*Records for this task*
○ ○ ○ ○ ○
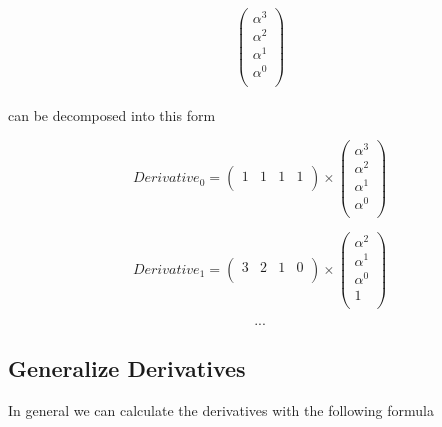 \begin{equation*}
    \left(
    \begin{array}{cccc}
        \alpha ^3 \\
        \alpha ^2 \\
        \alpha ^1 \\
        \alpha ^0 \\
    \end{array}
    \right)
\end{equation*}
\\
can be decomposed into this form

\begin{equation*}
    Derivative_0=
    \left(
    \begin{array}{cccc}
        1 & 1 & 1 & 1 \\
    \end{array}
    \right)
    \times
    \left(
    \begin{array}{cccc}
        \alpha ^3 \\
        \alpha ^2 \\
        \alpha ^1 \\
        \alpha ^0 \\
    \end{array}
    \right)
\end{equation*}

\begin{equation*}
    Derivative_1=
    \left(
    \begin{array}{cccc}
        3 & 2 & 1 & 0 \\
    \end{array}
    \right)
    \times
    \left(
    \begin{array}{cccc}
        \alpha ^2 \\
        \alpha ^1 \\
        \alpha ^0 \\
        1         \\
    \end{array}
    \right)
\end{equation*}

\begin{equation*}
    ...
\end{equation*}

\subsection{Generalize Derivatives}

In general we can calculate the derivatives with the following formula

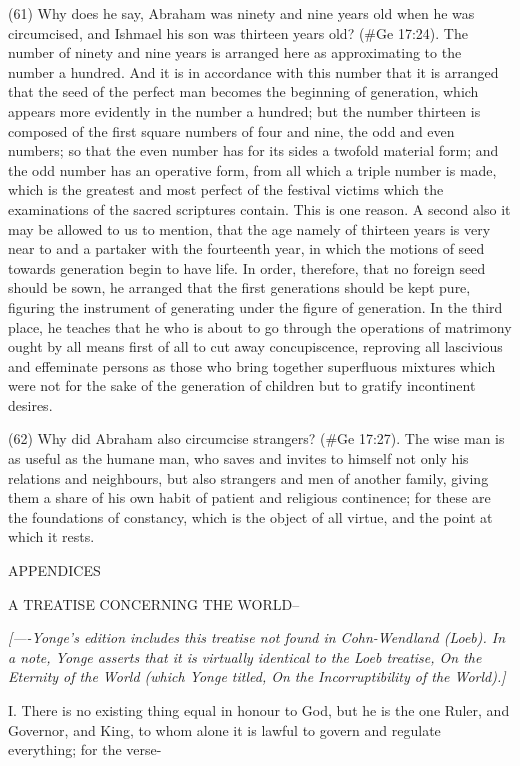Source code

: (61) Why does he say, Abraham was ninety and nine years old when he was circumcised, and
Ishmael his son was thirteen years old? (\#Ge 17:24). The number of ninety and nine years is
arranged here as approximating to the number a hundred. And it is in accordance with this number
that it is arranged that the seed of the perfect man becomes the beginning of generation, which
appears more evidently in the number a hundred; but the number thirteen is composed of the first
square numbers of four and nine, the odd and even numbers; so that the even number has for its
sides a twofold material form; and the odd number has an operative form, from all which a triple
number is made, which is the greatest and most perfect of the festival victims which the
examinations of the sacred scriptures contain. This is one reason. A second also it may be
allowed to us to mention, that the age namely of thirteen years is very near to and a partaker with
the fourteenth year, in which the motions of seed towards generation begin to have life. In order,
therefore, that no foreign seed should be sown, he arranged that the first generations should be
kept pure, figuring the instrument of generating under the figure of generation. In the third place, he
teaches that he who is about to go through the operations of matrimony ought by all means first of
all to cut away concupiscence, reproving all lascivious and effeminate persons as those who bring
together superfluous mixtures which were not for the sake of the generation of children but to
gratify incontinent desires.

(62) Why did Abraham also circumcise strangers? (\#Ge 17:27). The wise man is as useful as
the humane man, who saves and invites to himself not only his relations and neighbours, but also
strangers and men of another family, giving them a share of his own habit of patient and religious
continence; for these are the foundations of constancy, which is the object of all virtue, and the
point at which it rests.


APPENDICES

A TREATISE CONCERNING THE WORLD--

\emph{[----Yonge's edition includes this treatise not found in Cohn-Wendland (Loeb). In a note, Yonge asserts that it is virtually
identical to the Loeb treatise, On the Eternity of the World (which Yonge titled, On the Incorruptibility of the World).]}

I. There is no existing thing equal in honour to God, but he is the one Ruler, and Governor, and
King, to whom alone it is lawful to govern and regulate everything; for the verse-

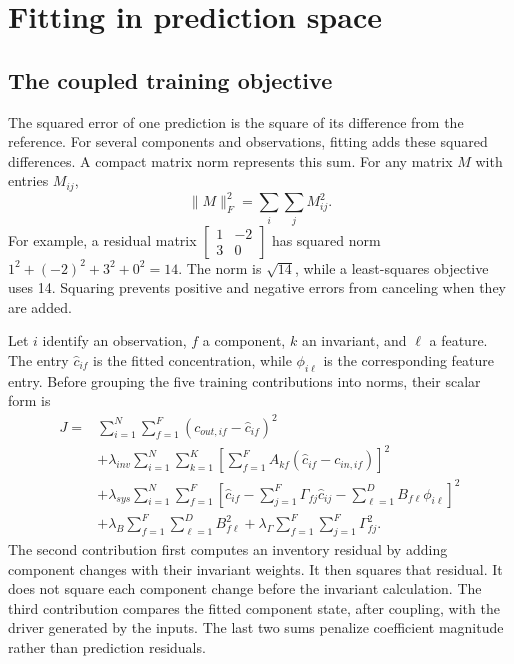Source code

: \section{Fitting in prediction space}

\subsection{The coupled training objective}

The squared error of one prediction is the square of its difference from the reference. For several components and observations, fitting adds these squared differences. A compact matrix norm represents this sum. For any matrix \(M\) with entries \(M_{ij}\),
\begin{equation}
\label{eq:icsor_frobenius_definition}
\|M\|_F^2=\sum_i\sum_j M_{ij}^2.
\end{equation}
For example, a residual matrix \(\begin{bmatrix}1&-2\\3&0\end{bmatrix}\) has squared norm \(1^2+(-2)^2+3^2+0^2=14\). The norm is \(\sqrt{14}\), while a least-squares objective uses 14. Squaring prevents positive and negative errors from canceling when they are added.

Let \(i\) identify an observation, \(f\) a component, \(k\) an invariant, and \(\ell\) a feature. The entry \(\widehat c_{if}\) is the fitted concentration, while \(\phi_{i\ell}\) is the corresponding feature entry. Before grouping the five training contributions into norms, their scalar form is
\begin{equation}
\label{eq:icsor_training_scalar}
\begin{aligned}
J={}&\sum_{i=1}^{N}\sum_{f=1}^{F}
\left(c_{out,if}-\widehat c_{if}\right)^2\\
&+\lambda_{inv}\sum_{i=1}^{N}\sum_{k=1}^{K}
\left[\sum_{f=1}^{F}A_{kf}(\widehat c_{if}-c_{in,if})\right]^2\\
&+\lambda_{sys}\sum_{i=1}^{N}\sum_{f=1}^{F}
\left[\widehat c_{if}-\sum_{j=1}^{F}\Gamma_{fj}\widehat c_{ij}
-\sum_{\ell=1}^{D}B_{f\ell}\phi_{i\ell}\right]^2\\
&+\lambda_B\sum_{f=1}^{F}\sum_{\ell=1}^{D}B_{f\ell}^2
+\lambda_{\Gamma}\sum_{f=1}^{F}\sum_{j=1}^{F}\Gamma_{fj}^2.
\end{aligned}
\end{equation}
The second contribution first computes an inventory residual by adding component changes with their invariant weights. It then squares that residual. It does not square each component change before the invariant calculation. The third contribution compares the fitted component state, after coupling, with the driver generated by the inputs. The last two sums penalize coefficient magnitude rather than prediction residuals.

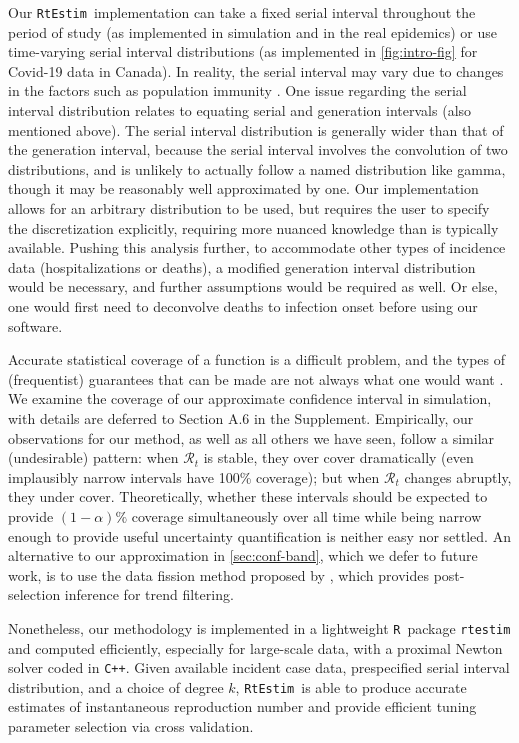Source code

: \documentclass[10pt,letterpaper]{article}
\newcommand{\R}{\texttt{R}}
\newcommand{\cpp}{\texttt{C++}}
\def\RtEstim{\texttt{RtEstim}}
\begin{document}
Our \RtEstim\ implementation can take a fixed serial interval throughout the
period of study (as implemented in simulation and in the real epidemics) or 
use time-varying serial interval distributions (as implemented 
in \autoref{fig:intro-fig} for Covid-19 data in Canada). In reality, the serial
interval may vary due to changes in the factors such as population immunity 
\cite{nash2023estimating}. One issue regarding the serial interval distribution 
relates to equating serial and generation intervals (also mentioned above). 
The serial interval distribution is generally wider than that 
of the generation interval, because the serial interval involves the convolution
of two distributions, and is unlikely to actually follow a named distribution
like gamma, though it may be reasonably well approximated by one. Our
implementation allows for an arbitrary distribution to be used, but requires the
user to specify the discretization explicitly, requiring more nuanced knowledge
than is typically available. Pushing this analysis further, to accommodate other
types of incidence data (hospitalizations or deaths), a modified generation
interval distribution would be necessary, and further assumptions would be
required as well. Or else, one would first need to deconvolve deaths to
infection onset before using our software.


Accurate statistical coverage of a function is a difficult problem, and the
types of (frequentist) guarantees that can be made are not always what one would
want \cite{genovese2008adaptive}. We examine the coverage of our approximate
confidence interval in simulation, with details are deferred to Section A.6 in
the Supplement. Empirically, our observations for our method, as well as all
others we have seen, follow a similar (undesirable) pattern: when
$\mathcal{R}_t$ is stable, they over cover dramatically (even implausibly narrow
intervals have 100\% coverage); but when $\mathcal{R}_t$ changes abruptly, they
under cover. Theoretically, whether these intervals should be expected to
provide $(1-\alpha)\%$ coverage simultaneously over all time while being narrow
enough to provide useful uncertainty quantification is neither easy nor settled.
An alternative to our approximation in \autoref{sec:conf-band}, which we defer
to future work, is to use the data fission method proposed by
\cite{leiner2023data}, which provides post-selection inference for trend
filtering.


Nonetheless, our methodology is implemented in a lightweight \R\ package
\texttt{rtestim} and computed efficiently, especially for large-scale data, with
a proximal Newton solver coded in \cpp. Given available incident case data,
prespecified serial interval distribution, and a choice of degree $k$, \RtEstim\
is able to produce accurate estimates of instantaneous reproduction number and
provide efficient tuning parameter selection via cross validation. 
\end{document}
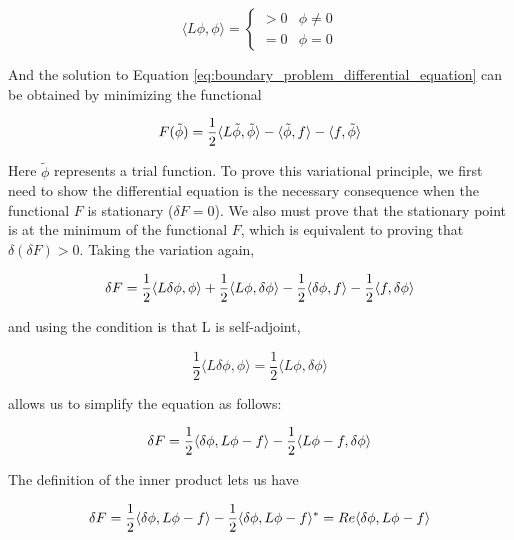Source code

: \documentclass[a4paper,12pt]{report}
\begin{document}
\begin{equation}
  \langle L\phi, \phi\rangle =
  \begin{cases}
    > 0 & \phi \neq 0 \\
    = 0 & \phi = 0
  \end{cases}
\end{equation}

And the solution to Equation \ref{eq:boundary_problem_differential_equation}
can be obtained by minimizing the functional

\begin{equation}
  F(\tilde{\phi}) = \frac{1}{2}\langle L \tilde{\phi}, \tilde{\phi}\rangle \\
  - \langle \tilde{\phi}, f \rangle - \langle f, \tilde{\phi} \rangle
\end{equation}

Here $\tilde{\phi}$ represents a trial function.
To prove this variational principle,
we first need to show the differential equation is the necessary consequence when the functional $F$ is stationary
($\delta F = 0$).
We also must prove that the stationary point is at the minimum of the functional $F$,
which is equivalent to proving that $\delta(\delta F) > 0$.
Taking the variation again,

\begin{equation}
  \delta F = \frac{1}{2}\langle L\delta\phi,\phi \rangle + \frac{1}{2}\langle L\phi,\delta\phi \rangle \\
              - \frac{1}{2}\langle \delta\phi,f \rangle - \frac{1}{2}\langle f, \delta\phi \rangle
\end{equation}

and using the condition is that L is self-adjoint,

\begin{equation}
  \frac{1}{2}\langle L\delta\phi,\phi \rangle = \frac{1}{2}\langle L\phi,\delta\phi \rangle
\end{equation}

allows us to simplify the equation as follows:

\begin{equation}
  \delta F = \frac{1}{2}\langle \delta\phi, L\phi - f \rangle \\
  - \frac{1}{2}\langle L\phi - f, \delta\phi \rangle
\end{equation}

The definition of the inner product lets us have

\begin{equation}
  \delta F = \frac{1}{2}\langle \delta\phi, L\phi - f \rangle \\
  - \frac{1}{2}\langle \delta\phi, L\phi - f \rangle^* \\
  = Re\langle \delta\phi, L\phi-f\rangle
\end{equation}
\end{document}
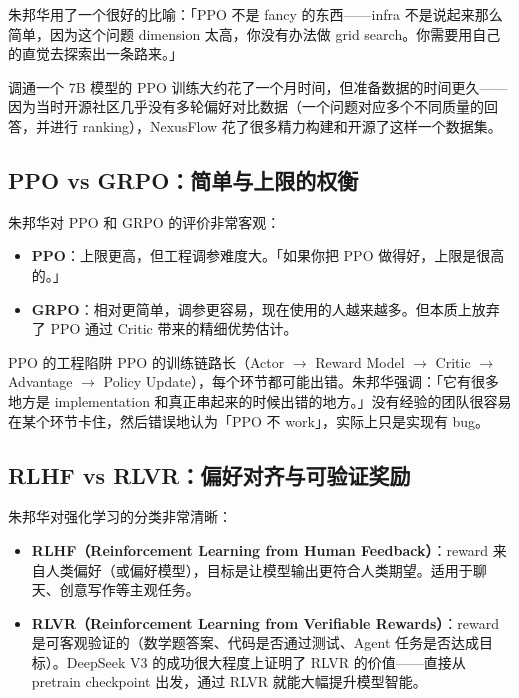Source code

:\documentclass[a4paper]{article}
\begin{document}
朱邦华用了一个很好的比喻：「PPO 不是 fancy 的东西——infra 不是说起来那么简单，因为这个问题 dimension 太高，你没有办法做 grid search。你需要用自己的直觉去探索出一条路来。」

调通一个 7B 模型的 PPO 训练大约花了一个月时间，但准备数据的时间更久——因为当时开源社区几乎没有多轮偏好对比数据（一个问题对应多个不同质量的回答，并进行 ranking），NexusFlow 花了很多精力构建和开源了这样一个数据集。

\subsection{PPO vs GRPO：简单与上限的权衡}

朱邦华对 PPO 和 GRPO 的评价非常客观：

\begin{itemize}
\item \textbf{PPO}：上限更高，但工程调参难度大。「如果你把 PPO 做得好，上限是很高的。」
\item \textbf{GRPO}：相对更简单，调参更容易，现在使用的人越来越多。但本质上放弃了 PPO 通过 Critic 带来的精细优势估计。
\end{itemize}

\begin{warningbox}{PPO 的工程陷阱}
PPO 的训练链路长（Actor $\rightarrow$ Reward Model $\rightarrow$ Critic $\rightarrow$ Advantage $\rightarrow$ Policy Update），每个环节都可能出错。朱邦华强调：「它有很多地方是 implementation 和真正串起来的时候出错的地方。」没有经验的团队很容易在某个环节卡住，然后错误地认为「PPO 不 work」，实际上只是实现有 bug。
\end{warningbox}

\subsection{RLHF vs RLVR：偏好对齐与可验证奖励}

朱邦华对强化学习的分类非常清晰：

\begin{itemize}
\item \textbf{RLHF（Reinforcement Learning from Human Feedback）}：reward 来自人类偏好（或偏好模型），目标是让模型输出更符合人类期望。适用于聊天、创意写作等主观任务。
\item \textbf{RLVR（Reinforcement Learning from Verifiable Rewards）}：reward 是可客观验证的（数学题答案、代码是否通过测试、Agent 任务是否达成目标）。DeepSeek V3 的成功很大程度上证明了 RLVR 的价值——直接从 pretrain checkpoint 出发，通过 RLVR 就能大幅提升模型智能。
\end{itemize}
\end{document}
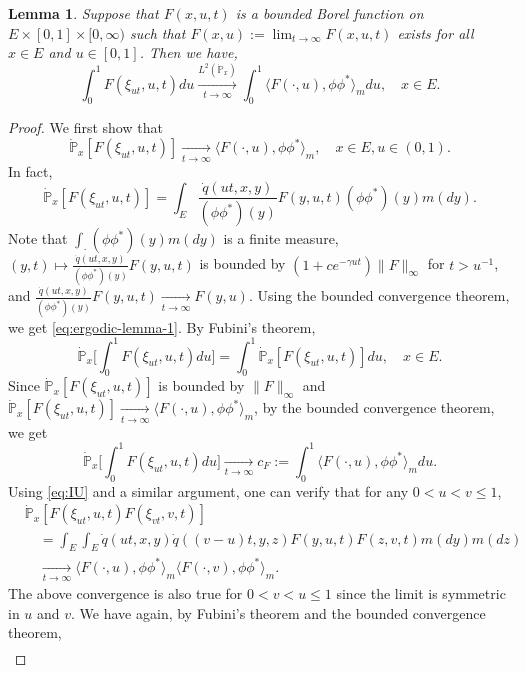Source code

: \documentclass[UTF8]{pkuthss}
\theoremstyle{plain}
\newtheorem{lem}[thm]{Lemma}
\theoremstyle{definition}
\numberwithin{equation}{section}
\begin{document}
\begin{lem}
\label{lem:ergodic}
	Suppose that $F(x,u,t)$ is a bounded Borel function on $E\times [0,1]\times [0,\infty)$ such that $F(x,u):= \lim_{t\to\infty} F(x,u,t)$ exists for all $x\in E$ and $u\in [0,1]$.
	Then we have,
\[
	\int_0^1 F(\xi_{ut},u,t)du
	\xrightarrow[t\to\infty]{L^2(\dot{\mathbb P}_x)} \int_0^1 \langle F(\cdot ,u),\phi\phi^* \rangle_m du,
	\quad x\in E.
\]
\end{lem}
\begin{proof}
\par
	We first show that
\begin{equation}\label{eq:ergodic-lemma-1}
	\dot{\mathbb P}_x[F(\xi_{ut},u,t)]
	\xrightarrow[t\to\infty]{} \langle F(\cdot,u),\phi\phi^*\rangle_m,
      \quad x\in E, u\in(0,1).
\end{equation}
	In fact,
\[
	\dot{\mathbb P}_x[F(\xi_{ut},u,t)]
	=\int_E \frac{\dot{q}(ut,x,y)}{(\phi\phi^*)(y)}F(y,u,t)(\phi\phi^*)(y)m(dy).
\]
	Note that $\int_\cdot (\phi\phi^*)(y)m(dy)$ is a finite measure, $(y,t)\mapsto \frac{\dot{q}(ut,x,y)}{(\phi\phi^*)(y)}F(y,u,t)$ is bounded by $(1+ce^{-\gamma ut})\|F\|_\infty$ for $t>u^{-1}$, and $\frac{\dot{q}(ut,x,y)}{(\phi\phi^*)(y)}F(y,u,t)\xrightarrow[t\to\infty]{}F(y,u)$.
	Using the bounded convergence theorem, we get \eqref{eq:ergodic-lemma-1}.
	By Fubini's theorem,
\[
	\dot{\mathbb P}_x\big[\int_0^1F(\xi_{ut},u,t)du\big]
	=\int_0^1\dot{\mathbb P}_x[F(\xi_{ut},u,t)]du,
	\quad x\in E.
\]
	Since $\dot{\mathbb P}_x[F(\xi_{ut},u,t)]$ is bounded by $\|F\|_\infty$ and $\dot{\mathbb P}_x[F(\xi_{ut},u,t)]\xrightarrow[t\to\infty]{}\langle F(\cdot, u),\phi\phi^*\rangle_m$, by the bounded convergence theorem, we get
\[
	\dot{\mathbb P}_x\big[\int_0^1F(\xi_{ut},u,t)du\big]
	\xrightarrow[t\to\infty]{} c_F
	:=\int_0^1\langle F(\cdot,u),\phi\phi^*\rangle_mdu.
\]
Using \eqref{eq:IU} and a similar argument,
	one can verify that for any $0< u< v\leq 1$,
\[\begin{split}
	&\dot{\mathbb P}_x[F(\xi_{ut},u,t)F(\xi_{vt},v,t)]\\
	&\quad=\int_E\int_E  \dot{q}(ut,x,y) \dot{q}((v-u)t,y,z)F(y,u,t)F(z,v,t)m(dy)m(dz)\\
	&\quad\xrightarrow[t\to\infty]{} \langle F(\cdot,u),\phi\phi^*\rangle_m \langle F(\cdot,v),\phi\phi^*\rangle_m.
\end{split}\]
	The above convergence is also true for $0< v < u\leq 1$ since the limit is symmetric in $u$ and $v$.
	We have again, by Fubini's theorem and the bounded convergence theorem,
\[\begin{split}

\end{split}\]
\end{proof}
\end{document}
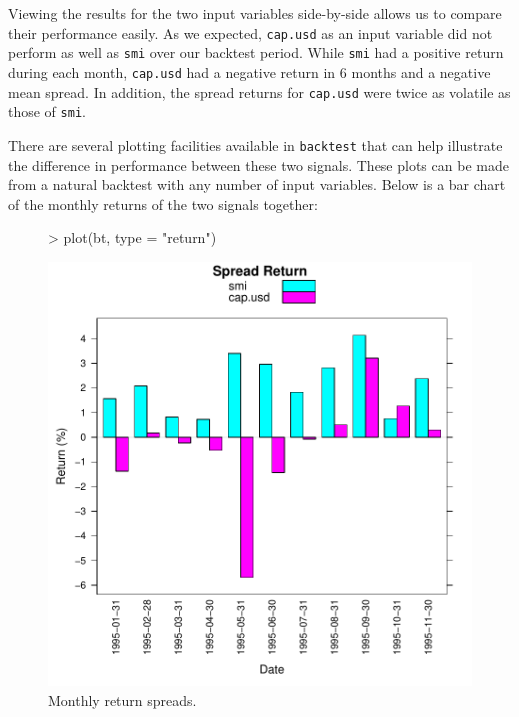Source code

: \documentclass[a4paper]{report}
\begin{document}
\begin{article}
Viewing the results for the two input variables side-by-side allows us
to compare their performance easily.  As we expected, \texttt{cap.usd}
as an input variable did not perform as well as \texttt{smi} over our
backtest period.  While \texttt{smi} had a positive return during each
month, \texttt{cap.usd} had a negative return in 6 months and a
negative mean spread.  In addition, the spread returns for
\texttt{cap.usd} were twice as volatile as those of \texttt{smi}.

There are several plotting facilities available in \texttt{backtest}
that can help illustrate the difference in performance between these
two signals.  These plots can be made from a natural backtest with any
number of input variables.  Below is a bar chart of the monthly
returns of the two signals together:

\begin{figure}
\centering
\vspace*{.1in}
\begin{Schunk}
\begin{Sinput}
> plot(bt, type = "return")
\end{Sinput}
\end{Schunk}
\includegraphics{backtest-020}
\caption{\label{figure:return}
Monthly return spreads.}
\end{figure}


\end{article}
\end{document}
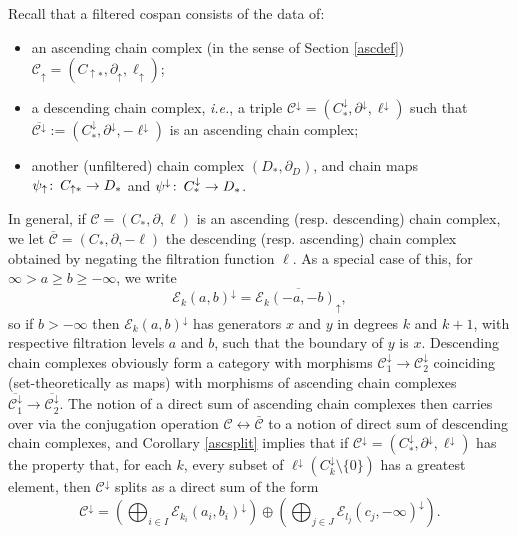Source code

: \documentclass[11pt]{amsart}
\theoremstyle{definition}
\theoremstyle{remark}
\numberwithin{equation}{section}
\def\co{\colon\thinspace}
\begin{document}
Recall that a filtered cospan consists of the data of:\begin{itemize}
	\item an ascending chain complex (in the sense of Section \ref{ascdef}) $\mathcal{C}_{\uparrow}=(C_{\uparrow *},\partial_{\uparrow},\ell_{\uparrow})$; 
	\item a descending chain complex, \emph{i.e.}, a triple $\mathcal{C}^{\downarrow}=(C^{\downarrow}_{*},\partial^{\downarrow},\ell^{\downarrow})$ such that $\overline{\mathcal{C}^{\downarrow}}:=(C^{\downarrow}_{*},\partial^{\downarrow},-\ell^{\downarrow})$ is an ascending chain complex;
	\item another (unfiltered) chain complex $(D_*,\partial_D)$, and chain maps $\psi_{\uparrow}\co C_{\uparrow *}\to D_*$ and $\psi^{\downarrow}\co C^{\downarrow}_{*}\to D_*$.\end{itemize}

In general, if $\mathcal{C}=(C_*,\partial,\ell)$ is an ascending (resp. descending) chain complex, we let $\overline{\mathcal{C}}=(C_*,\partial,-\ell)$ the descending (resp. ascending) chain complex obtained by negating the filtration function $\ell$.  As a special case of this, for $\infty>a\geq b\geq -\infty$, we write \[ \mathcal{E}_{k}(a,b)^{\downarrow}=\overline{\mathcal{E}_k(-a,-b)_{\uparrow}},\] so if $b>-\infty$ then $\mathcal{E}_{k}(a,b)^{\downarrow}$ has generators $x$ and $y$ in degrees $k$ and $k+1$, with respective filtration levels $a$ and  $b$, such that the boundary of $y$ is $x$. Descending chain complexes obviously form a category with morphisms $\mathcal{C}^{\downarrow}_{1}\to \mathcal{C}^{\downarrow}_{2}$ coinciding (set-theoretically as maps) with morphisms of ascending chain complexes $\overline{\mathcal{C}^{\downarrow}_{1}}\to\overline{\mathcal{C}^{\downarrow}_{2}}$.  The notion of a direct sum of ascending chain complexes then carries over via the conjugation operation $\mathcal{C}\leftrightarrow\bar{\mathcal{C}}$ to a notion of direct sum of descending chain complexes, and  Corollary \ref{ascsplit} implies that if $\mathcal{C}^{\downarrow}=(C^{\downarrow}_{*},\partial^{\downarrow},\ell^{\downarrow})$ has the property that, for each $k$, every subset of $\ell^{\downarrow}(C^{\downarrow}_{k}\setminus\{0\})$ has a greatest element, then $\mathcal{C}^{\downarrow}$ splits as a direct sum of the form \begin{equation}\label{descsplit} \mathcal{C}^{\downarrow}=\left(\bigoplus_{i\in I} \mathcal{E}_{k_i}(a_i,b_i)^{\downarrow}\right)\oplus\left(\bigoplus_{j\in J} \mathcal{E}_{l_j}(c_j,-\infty)^{\downarrow} \right).\end{equation}
\end{document}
○ ○ ○ ○ ○
*Exercise details*
Check each line of the listing for "greatest", and copy the ones that hold it.

*Answer for the task*
number is made, which is the greatest and most perfect of the festival victims which the
In general, if $\mathcal{C}=(C_*,\partial,\ell)$ is an ascending (resp. descending) chain complex, we let $\overline{\mathcal{C}}=(C_*,\partial,-\ell)$ the descending (resp. ascending) chain complex obtained by negating the filtration function $\ell$.  As a special case of this, for $\infty>a\geq b\geq -\infty$, we write \[ \mathcal{E}_{k}(a,b)^{\downarrow}=\overline{\mathcal{E}_k(-a,-b)_{\uparrow}},\] so if $b>-\infty$ then $\mathcal{E}_{k}(a,b)^{\downarrow}$ has generators $x$ and $y$ in degrees $k$ and $k+1$, with respective filtration levels $a$ and  $b$, such that the boundary of $y$ is $x$. Descending chain complexes obviously form a category with morphisms $\mathcal{C}^{\downarrow}_{1}\to \mathcal{C}^{\downarrow}_{2}$ coinciding (set-theoretically as maps) with morphisms of ascending chain complexes $\overline{\mathcal{C}^{\downarrow}_{1}}\to\overline{\mathcal{C}^{\downarrow}_{2}}$.  The notion of a direct sum of ascending chain complexes then carries over via the conjugation operation $\mathcal{C}\leftrightarrow\bar{\mathcal{C}}$ to a notion of direct sum of descending chain complexes, and  Corollary \ref{ascsplit} implies that if $\mathcal{C}^{\downarrow}=(C^{\downarrow}_{*},\partial^{\downarrow},\ell^{\downarrow})$ has the property that, for each $k$, every subset of $\ell^{\downarrow}(C^{\downarrow}_{k}\setminus\{0\})$ has a greatest element, then $\mathcal{C}^{\downarrow}$ splits as a direct sum of the form \begin{equation}\label{descsplit} \mathcal{C}^{\downarrow}=\left(\bigoplus_{i\in I} \mathcal{E}_{k_i}(a_i,b_i)^{\downarrow}\right)\oplus\left(\bigoplus_{j\in J} \mathcal{E}_{l_j}(c_j,-\infty)^{\downarrow} \right).\end{equation}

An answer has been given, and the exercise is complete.